»Mássona intentó calmar al senador romano.
»—Los godos fueron aliados del antiguo Imperio romano, del que procedéis —dijo Mássona.
»—¿Creéis eso? ¿Vos, un obispo católico?
»—Sí, lo creo; y también pienso que deberíais absteneros de participar en esta guerra… Debéis respetar los acuerdos entre godos y romanos que provienen desde muy antiguo…
»—Nos oponemos a esos herejes arríanos a la mayor gloria de Dios.
»Mássona pensó en cuántas veces utilizaban los hombres el nombre de Dios para atacarse entre sí.
»—He de recordaros que Dios no quiere las guerras.
»Lucio bajó la cabeza ante la autoridad del obispo; después, éste habló en tono de súplica:
»—Me gustaría que invitaseis al duque godo a esta vuestra casa, al menos por esta noche. Deseo hablar con él de algunos asuntos que nos incumben a ambos…
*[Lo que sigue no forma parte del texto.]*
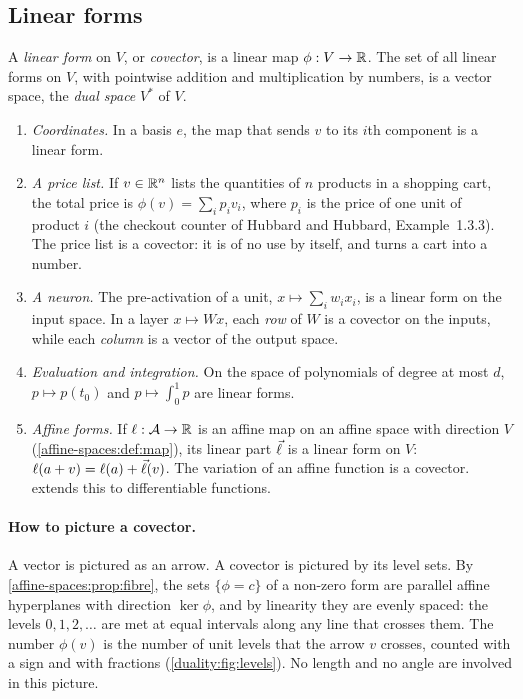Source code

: \begin{notechapter}
\section{Linear forms}\label{duality:sec:forms}

\begin{definition}\label{duality:def:dual}
A \emph{linear form} on $V$, or \emph{covector}, is a linear map
$\phi:V\to\mathbb{R}$. The set of all linear forms on $V$, with pointwise addition
and multiplication by numbers, is a vector space, the \emph{dual space}
$V^*$ of $V$.
\end{definition}

\begin{example}\label{duality:ex:forms}
\begin{enumerate}[nosep]
  \item \emph{Coordinates.} In a basis $e$, the map that sends $v$ to its
        $i$th component is a linear form.
  \item \emph{A price list.} If $v\in\mathbb{R}^n$ lists the quantities of $n$
        products in a shopping cart, the total price is $\phi(v) =
        \sum_ip_iv_i$, where $p_i$ is the price of one unit of product $i$
        (the checkout counter of Hubbard and Hubbard, Example~1.3.3). The
        price list is a covector: it is of no use by itself, and turns a
        cart into a number.
  \item \emph{A neuron.} The pre-activation of a unit, $x\mapsto
        \sum_iw_ix_i$, is a linear form on the input space. In a layer
        $x\mapsto Wx$, each \emph{row} of $W$ is a covector on the
        inputs, while each \emph{column} is a vector of the output space.
  \item \emph{Evaluation and integration.} On the space of polynomials of
        degree at most $d$, $p\mapsto p(t_0)$ and $p\mapsto\int_0^1p$ are
        linear forms.
  \item \emph{Affine forms.} If $\ell:\mathcal{A}\to\mathbb{R}$ is an affine map on an
        affine space with direction $V$
        (\cref{affine-spaces:def:map}), its linear part $\vec{\ell}$ is a
        linear form on $V$: $\ell(a + v) = \ell(a) + \vec{\ell}(v)$. The
        variation of an affine function is a covector. 
        extends this to differentiable functions.
\end{enumerate}
\end{example}

\paragraph{How to picture a covector.} A vector is pictured as an arrow.
A covector is pictured by its level sets. By
\cref{affine-spaces:prop:fibre}, the sets $\{\phi = c\}$ of a non-zero
form are parallel affine hyperplanes with direction $\ker\phi$, and by
linearity they are evenly spaced: the levels $0, 1, 2,\dots$ are met at
equal intervals along any line that crosses them. The number $\phi(v)$ is
the number of unit levels that the arrow $v$ crosses, counted with a sign
and with fractions (\cref{duality:fig:levels}). No length and no angle are
involved in this picture.


\end{notechapter}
»—Los deseos del obispo Mássona son, para mí, órdenes. El noble Hermenegildo puede quedarse en esta casa todo el tiempo que deseéis, pero su amigo deberá irse. No me gusta que se levanten las armas contra mí, en mi propia casa.
» Wallamir protestó, pues no quería dejar solo a Hermenegildo en casa del enemigo, sin protección; pero éste, que también deseaba hablar con Mássona, consiguió convencerlo para que regresase al campamento godo. Wallamir partió con el resto de las tropas rumbo a Cástulo, pero antes de salir le susurró a Hermenegildo que atacarían la mansión del romano, si no regresaba en un par de días.
»Le acomodaron en una hermosa estancia con un maravilloso mosaico de caza, con liebres, perdices y jabalíes en el suelo desgastado por el uso. Las paredes, aunque algo desconchadas, estaban cubiertas por un fresco con escenas mitológicas, la luz entraba a través de una pequeña ventana con rejas. Le trajeron agua para asearse y una túnica limpia. Cansado del largo día, se tumbó en el lecho, contemplando un fresco en las paredes que representaba la escena de la entrega de la esclava Briseida a Aquiles. Pensando en Ingunda, deseando estar junto a ella, entró en una ligera duermevela.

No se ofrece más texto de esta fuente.